==== RECORD EXTRACTS
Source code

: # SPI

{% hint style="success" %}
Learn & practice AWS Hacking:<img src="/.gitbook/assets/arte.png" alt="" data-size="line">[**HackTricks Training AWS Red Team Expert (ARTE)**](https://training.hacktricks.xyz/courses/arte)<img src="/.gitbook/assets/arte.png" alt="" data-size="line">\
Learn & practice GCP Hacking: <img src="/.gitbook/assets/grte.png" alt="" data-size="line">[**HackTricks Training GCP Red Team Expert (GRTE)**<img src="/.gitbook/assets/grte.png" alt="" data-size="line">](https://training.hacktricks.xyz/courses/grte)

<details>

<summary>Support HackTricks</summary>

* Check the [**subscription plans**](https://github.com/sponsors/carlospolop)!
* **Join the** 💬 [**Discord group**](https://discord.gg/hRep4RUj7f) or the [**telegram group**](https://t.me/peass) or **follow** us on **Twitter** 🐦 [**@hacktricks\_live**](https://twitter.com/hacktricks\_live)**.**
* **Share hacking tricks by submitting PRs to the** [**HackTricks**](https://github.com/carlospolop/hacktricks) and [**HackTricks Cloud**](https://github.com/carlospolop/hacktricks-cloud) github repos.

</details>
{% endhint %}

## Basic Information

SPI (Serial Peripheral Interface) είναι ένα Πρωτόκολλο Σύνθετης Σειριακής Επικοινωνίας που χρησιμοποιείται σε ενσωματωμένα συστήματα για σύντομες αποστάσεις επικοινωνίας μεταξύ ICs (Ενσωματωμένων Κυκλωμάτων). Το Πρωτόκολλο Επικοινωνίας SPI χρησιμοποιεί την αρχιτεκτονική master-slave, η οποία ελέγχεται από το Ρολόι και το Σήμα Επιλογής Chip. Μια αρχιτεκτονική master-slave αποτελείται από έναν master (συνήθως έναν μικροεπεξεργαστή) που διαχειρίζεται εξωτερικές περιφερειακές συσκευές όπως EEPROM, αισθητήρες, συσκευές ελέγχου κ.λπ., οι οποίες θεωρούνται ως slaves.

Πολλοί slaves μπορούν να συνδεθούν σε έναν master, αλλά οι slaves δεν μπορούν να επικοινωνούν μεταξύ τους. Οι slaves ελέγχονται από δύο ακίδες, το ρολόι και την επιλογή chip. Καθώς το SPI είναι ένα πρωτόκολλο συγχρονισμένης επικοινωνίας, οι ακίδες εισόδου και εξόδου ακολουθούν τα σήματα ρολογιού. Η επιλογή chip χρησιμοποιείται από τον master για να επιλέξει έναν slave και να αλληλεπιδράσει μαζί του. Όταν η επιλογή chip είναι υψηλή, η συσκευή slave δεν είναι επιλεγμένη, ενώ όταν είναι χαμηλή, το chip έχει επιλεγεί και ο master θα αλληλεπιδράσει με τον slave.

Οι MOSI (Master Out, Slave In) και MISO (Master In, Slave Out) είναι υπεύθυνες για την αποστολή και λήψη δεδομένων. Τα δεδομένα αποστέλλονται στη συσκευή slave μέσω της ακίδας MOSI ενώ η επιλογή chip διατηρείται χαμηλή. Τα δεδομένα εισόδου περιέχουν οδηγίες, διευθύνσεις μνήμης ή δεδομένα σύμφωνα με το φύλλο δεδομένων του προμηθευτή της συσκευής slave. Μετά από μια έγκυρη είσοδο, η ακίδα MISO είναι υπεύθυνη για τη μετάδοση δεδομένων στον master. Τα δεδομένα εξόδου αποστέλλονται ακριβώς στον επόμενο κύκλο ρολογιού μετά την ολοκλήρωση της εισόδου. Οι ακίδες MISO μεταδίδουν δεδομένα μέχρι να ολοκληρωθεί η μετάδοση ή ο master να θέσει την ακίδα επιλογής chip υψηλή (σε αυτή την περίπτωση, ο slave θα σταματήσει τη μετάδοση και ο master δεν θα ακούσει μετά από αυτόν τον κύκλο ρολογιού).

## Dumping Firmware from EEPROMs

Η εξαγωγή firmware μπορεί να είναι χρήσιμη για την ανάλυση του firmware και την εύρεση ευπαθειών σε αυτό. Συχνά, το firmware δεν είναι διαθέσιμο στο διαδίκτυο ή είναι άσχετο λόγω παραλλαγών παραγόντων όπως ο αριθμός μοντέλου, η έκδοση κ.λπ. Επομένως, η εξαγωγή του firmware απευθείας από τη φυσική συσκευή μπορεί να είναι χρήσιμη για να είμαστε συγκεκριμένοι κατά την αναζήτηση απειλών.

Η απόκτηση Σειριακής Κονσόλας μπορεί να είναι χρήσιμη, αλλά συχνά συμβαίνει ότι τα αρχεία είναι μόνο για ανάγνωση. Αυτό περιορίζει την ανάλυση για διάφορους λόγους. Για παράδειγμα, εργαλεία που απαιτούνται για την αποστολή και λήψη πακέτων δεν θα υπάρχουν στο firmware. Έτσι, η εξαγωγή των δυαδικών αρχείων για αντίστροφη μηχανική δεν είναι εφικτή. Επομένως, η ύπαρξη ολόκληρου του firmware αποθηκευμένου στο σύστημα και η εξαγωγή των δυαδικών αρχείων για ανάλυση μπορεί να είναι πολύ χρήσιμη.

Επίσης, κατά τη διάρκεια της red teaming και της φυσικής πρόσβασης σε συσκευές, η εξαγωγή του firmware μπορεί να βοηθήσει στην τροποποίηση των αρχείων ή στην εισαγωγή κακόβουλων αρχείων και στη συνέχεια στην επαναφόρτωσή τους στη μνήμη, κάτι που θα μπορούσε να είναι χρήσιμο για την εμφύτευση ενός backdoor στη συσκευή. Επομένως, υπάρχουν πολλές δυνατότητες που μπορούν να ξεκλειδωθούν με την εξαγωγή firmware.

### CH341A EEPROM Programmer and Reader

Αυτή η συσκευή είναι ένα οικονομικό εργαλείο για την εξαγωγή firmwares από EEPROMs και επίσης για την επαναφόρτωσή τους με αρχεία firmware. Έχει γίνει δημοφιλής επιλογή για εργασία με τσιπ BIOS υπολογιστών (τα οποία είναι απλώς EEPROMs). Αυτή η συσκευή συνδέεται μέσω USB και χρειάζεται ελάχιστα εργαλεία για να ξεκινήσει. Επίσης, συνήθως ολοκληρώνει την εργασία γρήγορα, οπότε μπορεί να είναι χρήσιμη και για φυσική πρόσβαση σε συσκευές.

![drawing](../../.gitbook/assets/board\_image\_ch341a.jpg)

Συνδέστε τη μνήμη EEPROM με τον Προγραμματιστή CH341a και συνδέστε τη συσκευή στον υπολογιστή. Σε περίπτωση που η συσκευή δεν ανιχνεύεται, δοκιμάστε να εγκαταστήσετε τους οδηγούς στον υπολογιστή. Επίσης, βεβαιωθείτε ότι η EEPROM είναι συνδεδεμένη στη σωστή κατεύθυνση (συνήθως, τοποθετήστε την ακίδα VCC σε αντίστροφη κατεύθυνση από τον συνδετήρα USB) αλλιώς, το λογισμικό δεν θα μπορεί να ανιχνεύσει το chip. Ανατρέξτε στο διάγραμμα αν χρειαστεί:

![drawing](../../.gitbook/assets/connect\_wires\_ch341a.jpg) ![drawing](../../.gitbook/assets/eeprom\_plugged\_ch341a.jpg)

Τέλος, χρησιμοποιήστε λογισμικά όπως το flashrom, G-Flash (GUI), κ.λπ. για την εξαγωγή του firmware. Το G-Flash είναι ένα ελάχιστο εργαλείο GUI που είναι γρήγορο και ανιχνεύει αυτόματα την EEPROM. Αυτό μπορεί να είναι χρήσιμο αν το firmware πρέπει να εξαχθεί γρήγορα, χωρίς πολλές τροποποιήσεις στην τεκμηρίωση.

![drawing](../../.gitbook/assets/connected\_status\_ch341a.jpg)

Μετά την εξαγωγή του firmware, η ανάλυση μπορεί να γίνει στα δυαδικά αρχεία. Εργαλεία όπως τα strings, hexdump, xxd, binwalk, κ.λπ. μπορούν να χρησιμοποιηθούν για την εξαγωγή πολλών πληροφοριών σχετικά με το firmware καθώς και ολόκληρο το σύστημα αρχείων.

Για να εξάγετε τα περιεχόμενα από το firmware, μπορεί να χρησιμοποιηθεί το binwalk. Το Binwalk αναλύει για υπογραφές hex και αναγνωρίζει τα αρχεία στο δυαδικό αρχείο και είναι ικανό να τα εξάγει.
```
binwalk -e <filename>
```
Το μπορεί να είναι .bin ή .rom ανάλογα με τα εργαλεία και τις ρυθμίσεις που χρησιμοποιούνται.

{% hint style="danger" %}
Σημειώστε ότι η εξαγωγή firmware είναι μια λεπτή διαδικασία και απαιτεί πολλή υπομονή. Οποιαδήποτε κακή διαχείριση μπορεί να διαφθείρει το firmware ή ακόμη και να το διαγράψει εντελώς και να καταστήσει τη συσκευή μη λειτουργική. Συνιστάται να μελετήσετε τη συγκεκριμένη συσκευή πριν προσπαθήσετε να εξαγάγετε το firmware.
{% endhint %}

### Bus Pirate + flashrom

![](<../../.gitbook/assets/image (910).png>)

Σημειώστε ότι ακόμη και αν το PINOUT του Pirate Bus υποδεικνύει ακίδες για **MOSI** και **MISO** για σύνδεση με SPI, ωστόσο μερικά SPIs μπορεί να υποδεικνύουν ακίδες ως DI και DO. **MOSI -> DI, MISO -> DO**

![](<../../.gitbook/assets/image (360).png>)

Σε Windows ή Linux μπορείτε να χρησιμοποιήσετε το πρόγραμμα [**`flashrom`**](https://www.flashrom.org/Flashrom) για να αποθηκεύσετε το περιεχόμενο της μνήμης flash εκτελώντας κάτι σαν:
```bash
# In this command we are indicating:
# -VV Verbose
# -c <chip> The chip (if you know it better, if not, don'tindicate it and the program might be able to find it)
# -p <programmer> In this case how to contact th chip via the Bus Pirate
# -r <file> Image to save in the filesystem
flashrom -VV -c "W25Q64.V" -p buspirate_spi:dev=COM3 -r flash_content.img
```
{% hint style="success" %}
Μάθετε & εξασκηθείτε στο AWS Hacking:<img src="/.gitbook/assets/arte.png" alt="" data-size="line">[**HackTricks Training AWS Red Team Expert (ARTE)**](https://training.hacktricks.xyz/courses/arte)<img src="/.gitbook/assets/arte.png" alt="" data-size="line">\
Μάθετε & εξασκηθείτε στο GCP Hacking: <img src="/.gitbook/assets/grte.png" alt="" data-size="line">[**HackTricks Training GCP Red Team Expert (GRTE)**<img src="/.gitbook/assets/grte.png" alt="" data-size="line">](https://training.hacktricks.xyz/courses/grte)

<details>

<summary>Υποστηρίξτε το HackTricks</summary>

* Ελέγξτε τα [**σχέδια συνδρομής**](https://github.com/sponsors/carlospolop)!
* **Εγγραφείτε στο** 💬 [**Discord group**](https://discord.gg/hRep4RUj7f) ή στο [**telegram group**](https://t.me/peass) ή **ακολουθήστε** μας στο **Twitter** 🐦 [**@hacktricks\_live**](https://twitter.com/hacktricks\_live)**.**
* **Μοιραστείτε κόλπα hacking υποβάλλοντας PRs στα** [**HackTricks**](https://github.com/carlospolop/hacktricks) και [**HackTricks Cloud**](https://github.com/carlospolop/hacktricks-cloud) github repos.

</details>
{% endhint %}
========
- ASSIGNED TASK:
Scan the lines above for "the** 💬 [**Discord" and for "Πολλοί slaves μπορούν". Repeat exactly the line holding each of them and every line in between.

- ANSWER TO THIS PROBLEM:
* **Join the** 💬 [**Discord group**](https://discord.gg/hRep4RUj7f) or the [**telegram group**](https://t.me/peass) or **follow** us on **Twitter** 🐦 [**@hacktricks\_live**](https://twitter.com/hacktricks\_live)**.**
* **Share hacking tricks by submitting PRs to the** [**HackTricks**](https://github.com/carlospolop/hacktricks) and [**HackTricks Cloud**](https://github.com/carlospolop/hacktricks-cloud) github repos.

</details>
{% endhint %}

## Basic Information

SPI (Serial Peripheral Interface) είναι ένα Πρωτόκολλο Σύνθετης Σειριακής Επικοινωνίας που χρησιμοποιείται σε ενσωματωμένα συστήματα για σύντομες αποστάσεις επικοινωνίας μεταξύ ICs (Ενσωματωμένων Κυκλωμάτων). Το Πρωτόκολλο Επικοινωνίας SPI χρησιμοποιεί την αρχιτεκτονική master-slave, η οποία ελέγχεται από το Ρολόι και το Σήμα Επιλογής Chip. Μια αρχιτεκτονική master-slave αποτελείται από έναν master (συνήθως έναν μικροεπεξεργαστή) που διαχειρίζεται εξωτερικές περιφερειακές συσκευές όπως EEPROM, αισθητήρες, συσκευές ελέγχου κ.λπ., οι οποίες θεωρούνται ως slaves.

Πολλοί slaves μπορούν να συνδεθούν σε έναν master, αλλά οι slaves δεν μπορούν να επικοινωνούν μεταξύ τους. Οι slaves ελέγχονται από δύο ακίδες, το ρολόι και την επιλογή chip. Καθώς το SPI είναι ένα πρωτόκολλο συγχρονισμένης επικοινωνίας, οι ακίδες εισόδου και εξόδου ακολουθούν τα σήματα ρολογιού. Η επιλογή chip χρησιμοποιείται από τον master για να επιλέξει έναν slave και να αλληλεπιδράσει μαζί του. Όταν η επιλογή chip είναι υψηλή, η συσκευή slave δεν είναι επιλεγμένη, ενώ όταν είναι χαμηλή, το chip έχει επιλεγεί και ο master θα αλληλεπιδράσει με τον slave.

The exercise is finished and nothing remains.